• [Data in this exercise]:
———
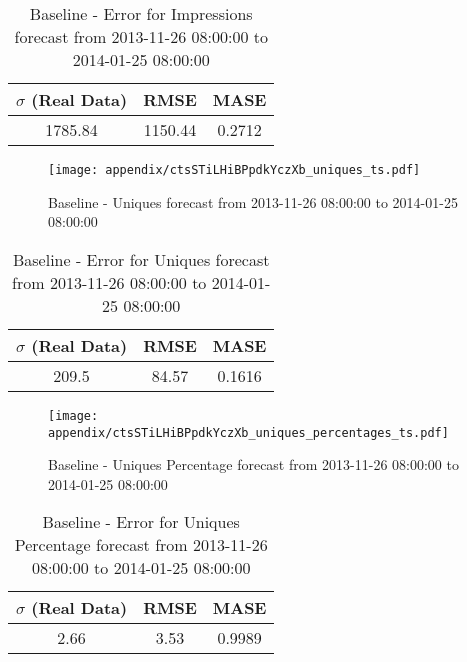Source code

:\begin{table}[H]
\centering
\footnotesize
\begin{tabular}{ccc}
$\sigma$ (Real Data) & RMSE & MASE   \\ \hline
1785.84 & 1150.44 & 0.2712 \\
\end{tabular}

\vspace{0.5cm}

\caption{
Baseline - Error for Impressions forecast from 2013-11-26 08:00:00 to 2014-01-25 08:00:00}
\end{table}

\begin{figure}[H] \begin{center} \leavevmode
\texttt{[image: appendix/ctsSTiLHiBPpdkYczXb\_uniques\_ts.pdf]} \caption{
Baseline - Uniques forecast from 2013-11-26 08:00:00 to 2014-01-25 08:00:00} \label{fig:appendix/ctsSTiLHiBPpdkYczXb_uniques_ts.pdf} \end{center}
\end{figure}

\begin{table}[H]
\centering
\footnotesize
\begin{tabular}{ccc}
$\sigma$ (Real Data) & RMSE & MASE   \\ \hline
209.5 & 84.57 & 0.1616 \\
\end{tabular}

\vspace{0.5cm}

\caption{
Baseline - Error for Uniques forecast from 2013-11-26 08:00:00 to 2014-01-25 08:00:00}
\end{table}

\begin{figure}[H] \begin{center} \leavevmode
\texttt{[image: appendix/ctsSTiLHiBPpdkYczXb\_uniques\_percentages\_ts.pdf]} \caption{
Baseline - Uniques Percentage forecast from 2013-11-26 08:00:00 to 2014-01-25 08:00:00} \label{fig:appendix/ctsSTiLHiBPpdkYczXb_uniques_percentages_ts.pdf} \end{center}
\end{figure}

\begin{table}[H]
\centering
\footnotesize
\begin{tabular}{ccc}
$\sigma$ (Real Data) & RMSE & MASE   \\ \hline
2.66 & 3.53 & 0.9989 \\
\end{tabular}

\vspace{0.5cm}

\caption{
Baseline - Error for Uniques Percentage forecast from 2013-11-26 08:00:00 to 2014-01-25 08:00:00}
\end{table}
———
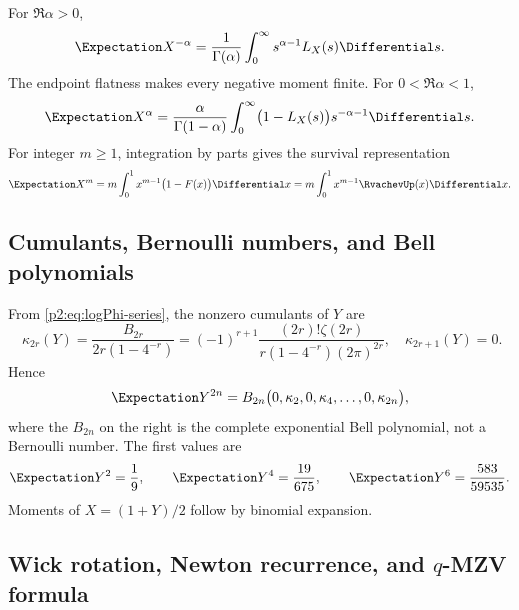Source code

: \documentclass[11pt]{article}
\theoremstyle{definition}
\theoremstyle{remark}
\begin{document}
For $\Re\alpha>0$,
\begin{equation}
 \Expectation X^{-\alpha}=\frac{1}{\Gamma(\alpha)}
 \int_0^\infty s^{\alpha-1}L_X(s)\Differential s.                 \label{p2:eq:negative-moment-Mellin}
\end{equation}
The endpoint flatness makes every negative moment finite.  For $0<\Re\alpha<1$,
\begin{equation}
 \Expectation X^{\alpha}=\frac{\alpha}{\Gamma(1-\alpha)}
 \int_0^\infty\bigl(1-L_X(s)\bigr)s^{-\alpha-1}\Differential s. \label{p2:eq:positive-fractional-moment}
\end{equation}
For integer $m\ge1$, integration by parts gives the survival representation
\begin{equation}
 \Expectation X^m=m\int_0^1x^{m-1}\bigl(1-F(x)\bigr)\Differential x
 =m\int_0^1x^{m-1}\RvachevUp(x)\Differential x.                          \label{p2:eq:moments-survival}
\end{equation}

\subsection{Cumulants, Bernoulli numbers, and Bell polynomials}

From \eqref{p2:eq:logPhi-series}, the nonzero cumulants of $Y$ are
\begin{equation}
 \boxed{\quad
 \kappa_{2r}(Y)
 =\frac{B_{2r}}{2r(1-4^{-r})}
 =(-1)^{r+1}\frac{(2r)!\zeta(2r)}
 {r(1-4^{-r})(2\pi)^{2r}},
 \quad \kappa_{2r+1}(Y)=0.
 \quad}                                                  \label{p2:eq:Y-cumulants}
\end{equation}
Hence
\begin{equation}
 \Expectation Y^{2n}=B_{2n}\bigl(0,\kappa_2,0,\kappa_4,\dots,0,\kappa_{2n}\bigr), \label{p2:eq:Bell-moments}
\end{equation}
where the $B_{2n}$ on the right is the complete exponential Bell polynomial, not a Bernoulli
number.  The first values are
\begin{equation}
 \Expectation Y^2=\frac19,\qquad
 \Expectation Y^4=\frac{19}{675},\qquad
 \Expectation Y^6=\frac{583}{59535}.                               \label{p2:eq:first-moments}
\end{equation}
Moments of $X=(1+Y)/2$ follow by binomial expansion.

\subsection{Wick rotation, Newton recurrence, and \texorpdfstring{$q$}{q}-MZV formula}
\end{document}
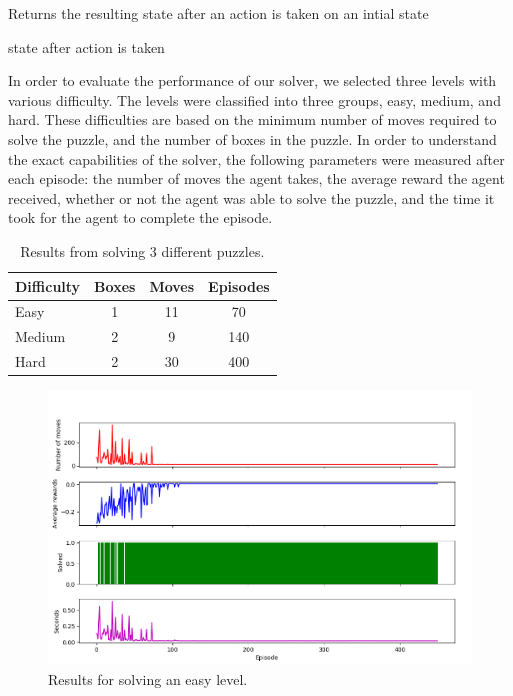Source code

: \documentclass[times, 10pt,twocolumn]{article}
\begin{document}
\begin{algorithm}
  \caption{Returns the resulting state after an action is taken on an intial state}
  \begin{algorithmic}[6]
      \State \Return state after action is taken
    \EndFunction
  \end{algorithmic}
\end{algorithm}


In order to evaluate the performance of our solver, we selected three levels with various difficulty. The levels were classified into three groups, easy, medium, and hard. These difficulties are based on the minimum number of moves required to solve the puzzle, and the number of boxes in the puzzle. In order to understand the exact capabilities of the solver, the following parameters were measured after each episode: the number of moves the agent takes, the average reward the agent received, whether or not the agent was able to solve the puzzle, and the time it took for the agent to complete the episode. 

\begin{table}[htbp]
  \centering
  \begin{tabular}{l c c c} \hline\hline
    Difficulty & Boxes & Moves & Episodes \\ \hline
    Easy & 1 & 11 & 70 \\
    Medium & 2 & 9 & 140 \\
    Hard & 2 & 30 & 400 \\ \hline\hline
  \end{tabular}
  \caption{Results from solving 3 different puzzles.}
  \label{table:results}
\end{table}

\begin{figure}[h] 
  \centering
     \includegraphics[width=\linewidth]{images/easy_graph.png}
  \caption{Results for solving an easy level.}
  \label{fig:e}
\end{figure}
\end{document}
———
• [Task instructions]:
Report every line from the listing above where the string "texttt" can be found.

• [Task output]:
\texttt{[image: appendix/ctsSTiLHiBPpdkYczXb\_uniques\_ts.pdf]} \caption{
\texttt{[image: appendix/ctsSTiLHiBPpdkYczXb\_uniques\_percentages\_ts.pdf]} \caption{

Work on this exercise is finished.